The Units purchased by Mr. Cudney and Orion were acquired in the Offering and such purchases did not take place through the facilities of any market for the Company’s securities. The acquisition of the Units by each of Mr. Cudney and Orion was effected for investment purposes and each of Mr. Cudney and/or Orion may increase or decrease his/its investments in the Company at any time, or continue to maintain his/its current investment position, depending on market conditions or any other relevant factor. The Units were acquired by each of Mr. Cudney and Orion pursuant to a prospectus exemption contained in Section 2.3 of National Instrument 45-106 on the basis that Mr. Cudney and Orion are each an “accredited investor” as defined therein.

This portion of this new release is issued pursuant to National Instrument 62-103 – The Early Warning System and Related Take-Over Bid and Insider Reporting Issues, which also requires an early warning report for each of Mr. Cudney and Orion to be filed on SEDAR+ (www.sedarplus.com) containing additional information with respect to the foregoing matters.
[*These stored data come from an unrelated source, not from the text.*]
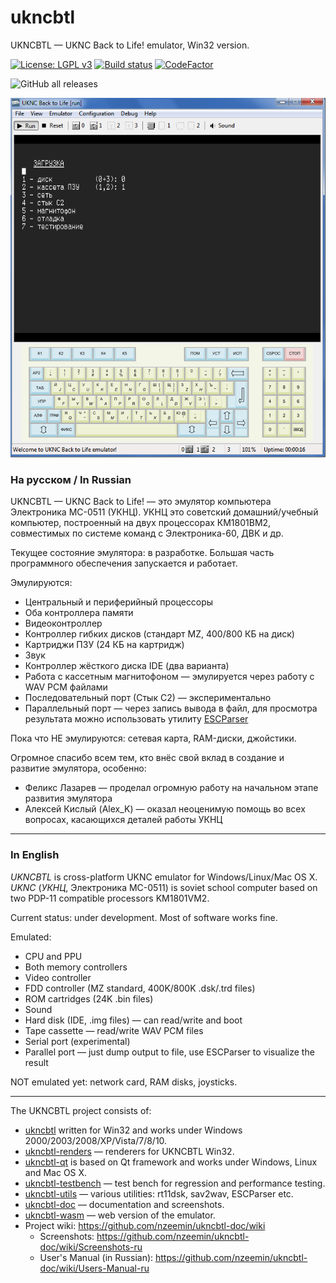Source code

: # ukncbtl
UKNCBTL — UKNC Back to Life! emulator, Win32 version.

[![License: LGPL v3](https://img.shields.io/badge/License-LGPL%20v3-blue.svg)](https://www.gnu.org/licenses/lgpl-3.0)
[![Build status](https://ci.appveyor.com/api/projects/status/xicur65lusd5c3ab?svg=true)](https://ci.appveyor.com/project/nzeemin/ukncbtl)
[![CodeFactor](https://www.codefactor.io/repository/github/nzeemin/ukncbtl/badge)](https://www.codefactor.io/repository/github/nzeemin/ukncbtl)

![GitHub all releases](https://img.shields.io/github/downloads/nzeemin/ukncbtl/total)

![](https://github.com/nzeemin/ukncbtl/blob/master/docs/ukncbtl-keyboard.png)

### На русском / In Russian
UKNCBTL — UKNC Back to Life! — это эмулятор компьютера Электроника МС-0511 (УКНЦ).
УКНЦ это советский домашний/учебный компьютер, построенный на двух процессорах КМ1801ВМ2, совместимых по системе команд с Электроника-60, ДВК и др.

Текущее состояние эмулятора: в разработке. Большая часть программного обеспечения запускается и работает.

Эмулируются:
 * Центральный и периферийный процессоры
 * Оба контроллера памяти
 * Видеоконтроллер
 * Контроллер гибких дисков (стандарт MZ, 400/800 КБ на диск)
 * Картриджи ПЗУ (24 КБ на картридж)
 * Звук
 * Контроллер жёсткого диска IDE (два варианта)
 * Работа с кассетным магнитофоном — эмулируется через работу с WAV PCM файлами
 * Последовательный порт (Стык С2) — экспериментально
 * Параллельный порт — через запись вывода в файл, для просмотра результата можно использовать утилиту [ESCParser](https://github.com/nzeemin/escparser)

Пока что НЕ эмулируются: сетевая карта, RAM-диски, джойстики.

Огромное спасибо всем тем, кто внёс свой вклад в создание и развитие эмулятора, особенно:
 * Феликс Лазарев — проделал огромную работу на начальном этапе развития эмулятора
 * Алексей Кислый (Alex_K) — оказал неоценимую помощь во всех вопросах, касающихся деталей работы УКНЦ

-----

### In English
*UKNCBTL* is cross-platform UKNC emulator for Windows/Linux/Mac OS X.
*UKNC* (*УКНЦ*, Электроника МС-0511) is soviet school computer based on two PDP-11 compatible processors KM1801VM2.

Current status: under development. Most of software works fine.

Emulated:
 * CPU and PPU
 * Both memory controllers
 * Video controller
 * FDD controller (MZ standard, 400K/800K .dsk/.trd files)
 * ROM cartridges (24K .bin files)
 * Sound
 * Hard disk (IDE, .img files) — can read/write and boot
 * Tape cassette — read/write WAV PCM files
 * Serial port (experimental)
 * Parallel port — just dump output to file, use ESCParser to visualize the result

NOT emulated yet: network card, RAM disks, joysticks.

-----

The UKNCBTL project consists of:
* [ukncbtl](https://github.com/nzeemin/ukncbtl/) written for Win32 and works under Windows 2000/2003/2008/XP/Vista/7/8/10.
* [ukncbtl-renders](https://github.com/nzeemin/ukncbtl-renders/) — renderers for UKNCBTL Win32.
* [ukncbtl-qt](https://github.com/nzeemin/ukncbtl-qt/) is based on Qt framework and works under Windows, Linux and Mac OS X.
* [ukncbtl-testbench](https://github.com/nzeemin/ukncbtl-testbench/) — test bench for regression and performance testing.
* [ukncbtl-utils](https://github.com/nzeemin/ukncbtl-utils/) — various utilities: rt11dsk, sav2wav, ESCParser etc.
* [ukncbtl-doc](https://github.com/nzeemin/ukncbtl-doc/) — documentation and screenshots.
* [ukncbtl-wasm](https://github.com/nzeemin/ukncbtl-wasm/) — web version of the emulator.
* Project wiki: https://github.com/nzeemin/ukncbtl-doc/wiki
  * Screenshots: https://github.com/nzeemin/ukncbtl-doc/wiki/Screenshots-ru
  * User's Manual (in Russian): https://github.com/nzeemin/ukncbtl-doc/wiki/Users-Manual-ru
A copy of the related early warning report may be obtained on the Company’s SEDAR+ profile or by contacting Michael Leskovec, on behalf of Mr. Cudney, in accordance with the contact information provided below, and Morris Prychidny, on behalf of Orion, at (416) 351-9292.

About Northfield Capital Corporation

The Company is a value-based investment and merchant banking company focused on the resource (critical minerals and precious metals) and transportation sectors.

For further information, please contact:

Michael G. Leskovec, Chief Financial OfficerTelephone: (416) 628-5940

Neither TSX Venture Exchange nor its Regulation Services Provider (as that term is defined in the policies of the TSX Venture Exchange) accepts responsibility for the adequacy or accuracy of this press release.

Forward Looking Statements

This press release contains forward-looking statements and forward-looking information within the meaning of applicable securities laws including, but not limited to, the anticipated use of proceeds and the receipt of Exchange approval of the Offering. The use of any of the words “expect”, “anticipate”, “continue”, “estimate”, “objective”, “ongoing”, “may”, “will”, “project”, “should”, “believe”, “plans”, “intends'' and similar expressions are intended to identify forward-looking information or statements. The forward-looking statements and information are based on certain key expectations and assumptions made by the Company. Although the Company believes that the expectations and assumptions on which such forward-looking statements and information are based are reasonable, undue reliance should not be placed on the forward-looking statements and information because the Company can give no assurance that they will prove to be correct.

Since forward-looking statements and information address future events and conditions, by their very nature they involve inherent risks and uncertainties. Actual results could differ materially from those currently anticipated due to a number of factors and risks. Factors which could materially affect such forward-looking information are described in the risk factors in the Company’s most recent annual management's discussion and analysis that is available on the Company’s profile on SEDAR+ at www.sedarplus.com. Readers are cautioned that the foregoing list of factors is not exhaustive. The forward-looking statements included in this press release are expressly qualified by this cautionary statement. The forward-looking statements and information contained in this press release are made as of the date hereof and the Company undertakes no obligation to update publicly or revise any forward-looking statements or information, whether as a result of new information, future events or otherwise, unless so required by applicable securities laws.